After writing The Zsa Zsa Zsu, I started thinking about fashion and to what extent the role clothing and costume play in attraction. Again, I use my love of women’s magazines. Glamour.com has a column called “guy pretty vs. girl pretty,” which brings up the old question—do women dress to impress men or other women? I often lean towards impressing other women and I remember asking a guy in truth or dare in high school what kind of girl he liked, fashion wise; he said a laid back girl in sweats. Yet, women all around the world, past and present, don crazy outfits to fit in with current fashions.
While I don’t actively dress based on what I think guys like on a regular basis, I have been known to wear low-cut shirts while seeing a “boob guy.” Especially when feeling frisky. But I frequently see other women wearing short skirts or low-cut tops, sometimes both, and often times in inappropriate settings (i.e. museum on a Sunday afternoon). I’m assuming this style of dress is to attract men, because the amount of cleavage on display is distracting even to me!
I was at the MFA when I started thinking about the history of fashion. At the time, I was pretty convinced man-attracting-fashion was a modern phenomenon. After watching The Importance of Being Earnest and looking at portraits in the museum, I thought to myself, “no man could consider that sexy!” Clothing covered everything and was incredibly intricate and fussy. It gives me a headache thinking of how women got their clothing on everyday. The women looked stiff and hard; if you tried to hug or touch them, you’d get hurt.
Then, after reading The Evolution of Calpurnia Tate and using my brain, I realized, “duh,” Indigo, “corsets!” A conversation between Calpurnia and her grandfather explains it all: “’It’s funny,’ I said, ‘that girls have to be pretty. It’s the boys that have to be pretty in Nature. Look at the cardinal. Look at the peacock. Why is it so different with us? ‘Because in nature it is generally the female who chooses,’ he said, ‘so the male must clothe himself in his finest feathers to attract her attention. Whereas your brother gets to choose from the young ladies, so they have to do their best to catch his eye’” (Kelly, 366).
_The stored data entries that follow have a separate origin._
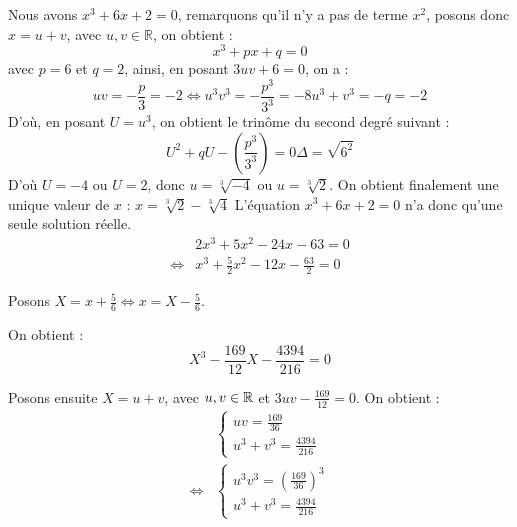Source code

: \documentclass[]{../templates/homework}
\begin{document}
Nous avons $x^3 + 6x + 2 =0$, remarquons qu'il n'y a pas de terme $x^2$, posons donc $x = u+v$, avec $u,v \in \mathbb R$, on obtient :
$$x^3 + px + q = 0$$
avec $p=6$ et $q=2$, ainsi, en posant $3uv + 6 = 0$, on a :
\begin{equation}
uv = -\frac{p}{3} = -2 \iff u^3v^3 = -\frac{p^3}{3^3}= -8
u^3 + v^3 = -q = -2
\end{equation}
D'où, en posant $U = u^3$, on obtient le trinôme du second degré suivant : 
\begin{equation}
U^2 + qU - \left(\frac{p^3}{3^3}\right)=0
\Delta = \sqrt{6^2}
\end{equation}
D'où $U=-4$ ou $U=2$, donc $u=\sqrt[3]{-4}$ ou $u=\sqrt[3]{2}$.
On obtient finalement une unique valeur de $x$ : $x=\sqrt[3]{2}-\sqrt[3]{4}$
L'équation $x^3 + 6x + 2=0$ n'a donc qu'une seule solution réelle. 
\begin{align*}
	& 2x^3 + 5x^2 - 24x - 63 = 0 \\
	\iff & x^3 + \frac{5}{2}x^2 - 12x - \frac{63}{2} = 0
\end{align*}

Posons $X = x + \frac{5}{6} \iff x = X - \frac{5}{6}$.

On obtient : $$X^3 - \frac{169}{12}X - \frac{4394}{216} = 0$$

Posons ensuite $X = u + v$, avec $u, v \in \mathbb R$ et $3uv - \frac{169}{12} = 0$. On obtient :
\begin{align*}
	&\begin{cases}
		uv = \frac{169}{36}\\
		u^3 + v^3 = \frac{4394}{216}
	\end{cases} \\
	\iff 
	&\begin{cases}
		u^3v^3 = (\frac{169}{36})^3\\
		u^3 + v^3 = \frac{4394}{216}
	\end{cases}
\end{align*}
\end{document}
Apparently men have always had a thing for women’s curves. A friend of mine once said women’s chests remind men of buttocks, and it is a sign of fertility; hence their attraction. I suppose it’s also what distinguishes male from female on the most primitive level. The twenties are the only era, to my knowledge, that women attempted to de-emphasize their bits and bobs. Think about it, corsets push everything up, while simultaneously making bottoms look bigger by comparison to the teeny tiny waist.
So, even though women were covered from head to toe, they used fashion to draw attention to themselves—to make them stand out from the crowd. Just as women do today.